Persistence

One of the core challenges of any in-memory database is durability — what happens when the server crashes or restarts? Radish implements a dual-strategy persistence model inspired by Redis: RDB snapshots for periodic full-state captures and AOF (Append-Only File) for real-time write logging.

On top of that another idea is to avoid full writes every time if you already know a lot of keys are the same. For doing that, Radish implements a DirtyTracker that tries to rewrite only the keys that are changed.


The Durability Problem

An in-memory database is fast because it stores everything in RAM. But RAM is volatile — if the process dies, everything is gone. There are two fundamental approaches to solving this:

  1. Snapshotting — periodically dump the entire database state to disk
  2. Write-ahead logging — log every write operation as it happens

Each has trade-offs:

Approach Pros Cons
RDB Snapshots Compact, fast to load Last few seconds of writes can be lost
AOF Log No data loss (every write logged) File grows unbounded, slower recovery

Radish uses both — just like Redis. Snapshots provide the baseline, and AOF fills the gap between snapshots.


Sharded RDB Snapshots

Instead of writing a single monolithic snapshot file, Radish partitions the database into N shards (configurable via num_snapshot_shards) and writes each shard to its own file:

persistence/snapshots/
├── shard_001.rdb
├── shard_002.rdb
├── ...
└── shard_256.rdb

Each key is assigned to a shard using a hash function:

snapshot_shard_id(key::String) = (hash(key) % CONFIG[].num_snapshot_shards) + 1

Why Shard the Snapshots?

When only a few keys change, there’s no reason to rewrite the entire database. Sharded snapshots enable incremental saves — only the shard files containing dirty keys are touched.

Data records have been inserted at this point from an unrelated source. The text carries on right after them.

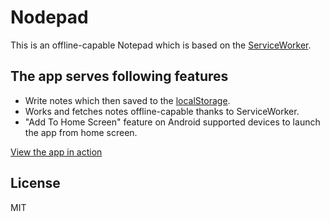 Nodepad
========

This is an offline-capable Notepad which is based on the [ServiceWorker](https://developer.mozilla.org/en-US/docs/Web/API/Service_Worker_API).

## The app serves following features

  - Write notes which then saved to the [localStorage](https://developer.mozilla.org/en/docs/Web/API/Window/localStorage).
  - Works and fetches notes offline-capable thanks to ServiceWorker.
  - "Add To Home Screen" feature on Android supported devices to launch the app from home screen.

[View the app in action](https://twitter.com/amit_merchant/status/756876111959601152)

## License

MIT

For example, if 10 keys change across 3 shards, Radish only rewrites those 3 shard files. The rest remain untouched. The savings depend entirely on how many shards are touched — the best case is a single dirty shard, which rewrites just 1 out of N files. The worst case is when writes are spread across all shards (e.g., a bulk load of uniformly distributed keys), which forces every shard file to be rewritten — equivalent to a full snapshot with a little extra overhead for managing more files instead of one. The number of shards is configurable (default: 256).

Snapshot Format

Each line in a shard file is a JSON object:

{"key": "user:1", "value": "Alice", "ttl": 3600, "datatype": "string"}
{"key": "user:2", "value": "Bob", "ttl": null, "datatype": "string"}

This is simple but effective — easy to debug, easy to parse, and human-readable.

Atomic Writes

Snapshots are written atomically using a temp file + rename pattern:

temp_path = path * ".tmp"
open(temp_path, "w") do f
    for line in values(snapshot_lines)
        println(f, line)
    end
    flush(f)
end
mv(temp_path, path, force=true)

If the server crashes mid-write, the original shard file remains intact. The temp file is cleaned up on next startup.

Redis uses the same temp-file-and-rename pattern for its RDB files, guaranteeing that a snapshot is either fully written or not written at all.


Dirty Tracking

To know which shards need updating, Radish maintains a DirtyTracker:

mutable struct DirtyTracker
    modified::Set{String}    # Keys that were added/modified
    deleted::Set{String}     # Keys that were deleted
    lock::ReentrantLock      # Thread safety
end

Every hypercommand that modifies state calls mark_dirty!(tracker, key) or mark_deleted!(tracker, key). The background syncer then pops these changes atomically and applies them to the snapshot files.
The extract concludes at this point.